Brief =
Write out each entry below exactly; the images do not belong in your copy.
-------------------------
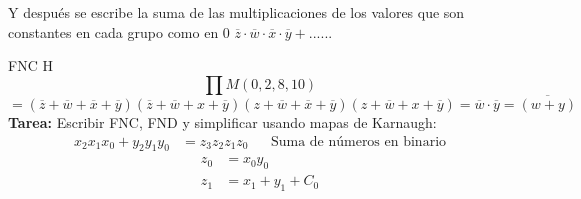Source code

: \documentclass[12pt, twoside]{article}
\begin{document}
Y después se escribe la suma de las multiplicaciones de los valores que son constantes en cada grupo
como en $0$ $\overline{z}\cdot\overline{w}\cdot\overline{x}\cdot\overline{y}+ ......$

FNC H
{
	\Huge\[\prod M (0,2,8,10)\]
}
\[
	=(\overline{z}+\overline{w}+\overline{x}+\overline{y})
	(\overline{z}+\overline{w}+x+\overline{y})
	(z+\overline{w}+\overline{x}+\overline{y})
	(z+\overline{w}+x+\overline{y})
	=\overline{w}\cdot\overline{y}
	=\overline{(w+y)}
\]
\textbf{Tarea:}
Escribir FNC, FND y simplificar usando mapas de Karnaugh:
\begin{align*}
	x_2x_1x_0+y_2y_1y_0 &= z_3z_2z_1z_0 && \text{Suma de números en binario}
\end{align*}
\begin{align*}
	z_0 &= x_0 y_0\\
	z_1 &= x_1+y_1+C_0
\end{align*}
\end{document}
-------------------------
Answer below =
Source code

: \documentclass[12pt, twoside]{article}
\begin{document}
Y después se escribe la suma de las multiplicaciones de los valores que son constantes en cada grupo
como en $0$ $\overline{z}\cdot\overline{w}\cdot\overline{x}\cdot\overline{y}+ ......$

FNC H
{
	\Huge\[\prod M (0,2,8,10)\]
}
\[
	=(\overline{z}+\overline{w}+\overline{x}+\overline{y})
	(\overline{z}+\overline{w}+x+\overline{y})
	(z+\overline{w}+\overline{x}+\overline{y})
	(z+\overline{w}+x+\overline{y})
	=\overline{w}\cdot\overline{y}
	=\overline{(w+y)}
\]
\textbf{Tarea:}
Escribir FNC, FND y simplificar usando mapas de Karnaugh:
\begin{align*}
	x_2x_1x_0+y_2y_1y_0 &= z_3z_2z_1z_0 && \text{Suma de números en binario}
\end{align*}
\begin{align*}
	z_0 &= x_0 y_0\\
	z_1 &= x_1+y_1+C_0
\end{align*}
\end{document}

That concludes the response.